War Horse is a very moving World War I story about a young boy and the horse that he has cared for since it was a foal. Albert’s father Billy Narracott buys the thoroughbred horse at an auction using the mortgage money to spite his brother. Albert is allowed to care for the horse, which he names Joey, until it is fully grown, when the plan is to sell him. But his father, who has a problem with alcohol, makes bet with his brother that Joey can be turned into a plow horse in one week, otherwise the brother wins him. If the brother loses, Billy wins back the amount he paid for Joey.
Albert succeeds in teaching Joey to plow and his mother insists that from now on Joey belongs to Albert and his father must have nothing more to do with the horse. But when war is declared, the army is offering £100 for each horse. Unable to resist this amount of money, Billy sells Joey behind his son’s back.

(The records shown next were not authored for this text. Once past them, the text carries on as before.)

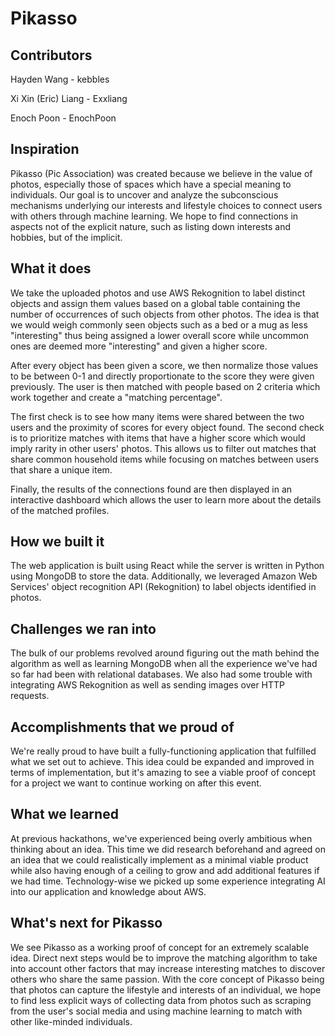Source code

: # Pikasso

## Contributors
Hayden Wang - kebbles

Xi Xin (Eric) Liang - Exxliang

Enoch Poon - EnochPoon

## Inspiration
Pikasso (Pic Association) was created because we believe in the value of photos, especially those of spaces which have a special meaning to individuals. Our goal is to uncover and analyze the subconscious mechanisms underlying our interests and lifestyle choices to connect users with others through machine learning. We hope to find connections in aspects not of the explicit nature, such as listing down interests and hobbies, but of the implicit.

## What it does
We take the uploaded photos and use AWS Rekognition to label distinct objects and assign them values based on a global table containing the number of occurrences of such objects from other photos. The idea is that we would weigh commonly seen objects such as a bed or a mug as less "interesting" thus being assigned a lower overall score while uncommon ones are deemed more "interesting" and given a higher score.

After every object has been given a score, we then normalize those values to be between 0-1 and directly proportionate to the score they were given previously. The user is then matched with people based on 2 criteria which work together and create a "matching percentage".

The first check is to see how many items were shared between the two users and the proximity of scores for every object found. The second check is to prioritize matches with items that have a higher score which would imply rarity in other users' photos. This allows us to filter out matches that share common household items while focusing on matches between users that share a unique item.

Finally, the results of the connections found are then displayed in an interactive dashboard which allows the user to learn more about the details of the matched profiles.

## How we built it
The web application is built using React while the server is written in Python using MongoDB to store the data. Additionally, we leveraged Amazon Web Services' object recognition API (Rekognition) to label objects identified in photos.

## Challenges we ran into
The bulk of our problems revolved around figuring out the math behind the algorithm as well as learning MongoDB when all the experience we've had so far had been with relational databases. We also had some trouble with integrating AWS Rekognition as well as sending images over HTTP requests.

## Accomplishments that we proud of
We're really proud to have built a fully-functioning application that fulfilled what we set out to achieve. This idea could be expanded and improved in terms of implementation, but it's amazing to see a viable proof of concept for a project we want to continue working on after this event.

## What we learned
At previous hackathons, we've experienced being overly ambitious when thinking about an idea. This time we did research beforehand and agreed on an idea that we could realistically implement as a minimal viable product while also having enough of a ceiling to grow and add additional features if we had time. Technology-wise we picked up some experience integrating AI into our application and knowledge about AWS.

## What's next for Pikasso
We see Pikasso as a working proof of concept for an extremely scalable idea. Direct next steps would be to improve the matching algorithm to take into account other factors that may increase interesting matches to discover others who share the same passion. With the core concept of Pikasso being that photos can capture the lifestyle and interests of an individual, we hope to find less explicit ways of collecting data from photos such as scraping from the user's social media and using machine learning to match with other like-minded individuals.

Joey becomes a calvary horse, ridden by Lieutenant Nicholls, who is soon killed in action. Nicholls’ sketch book, with pictures he drew of Albert and Joey, is sent to Albert. Lying about his age, Albert runs away and enlists in order to go to France to find his horse.
War Horse is an emotional story that not only brings to light the intimate relationship that existed between Albert and Joey, but also the carnage of war to both man and animal.
The horses in the play are played by life sized puppets. These are not your typical Muppet puppet. They are sophisticated, adult puppets created by a South African company called Handspring Puppet Company The horses are made out of cane, aluminum, leather and mesh and have three people working it. Two people are in the body, working the legs, and one stands by the side of the horse’s head, controlling the head.
In an interview for Broadway Buzz, Basil Jones, a co-founder of Handspring, said that a puppet is an engineer of the emotions and that movement is thought. These horses become so life-like that I found myself reacting as though they were real. Little horse type movements and expressions are there, as well as the sounds horses make. It is amazing how capable of expression these puppets are, thanks to the wonderful work of the puppeteers controlling them, right down to the appearance of breathing.
The night I went to see War Horse, Joey was brought to life by Jeslyn Kelly and Jonathan David Martin in the body or as Jones put it, the horse's heart and hind. Joey’s head was controlled by Prentice Onayemi. I was so close, I could watch as Mr. Onayemi concentrated on all of Joey’s big and little movements. He was as captivating to watch as the play itself.
|Topthorn (left) with Peter Hermann who plays Hauptman |
Friedrich Müller and Joey (right) with puppeteer Prentice Onayemi
I don’t know if this play will end up traveling around the country, but if you are going to be in New York, say for the BEA and Blogger Convention in May, you might want to think about getting tickets for this wonderful production. But, unless you want to really feel like part of the action, don’t sit in seat B501. That’s where I was and I know of what I speak.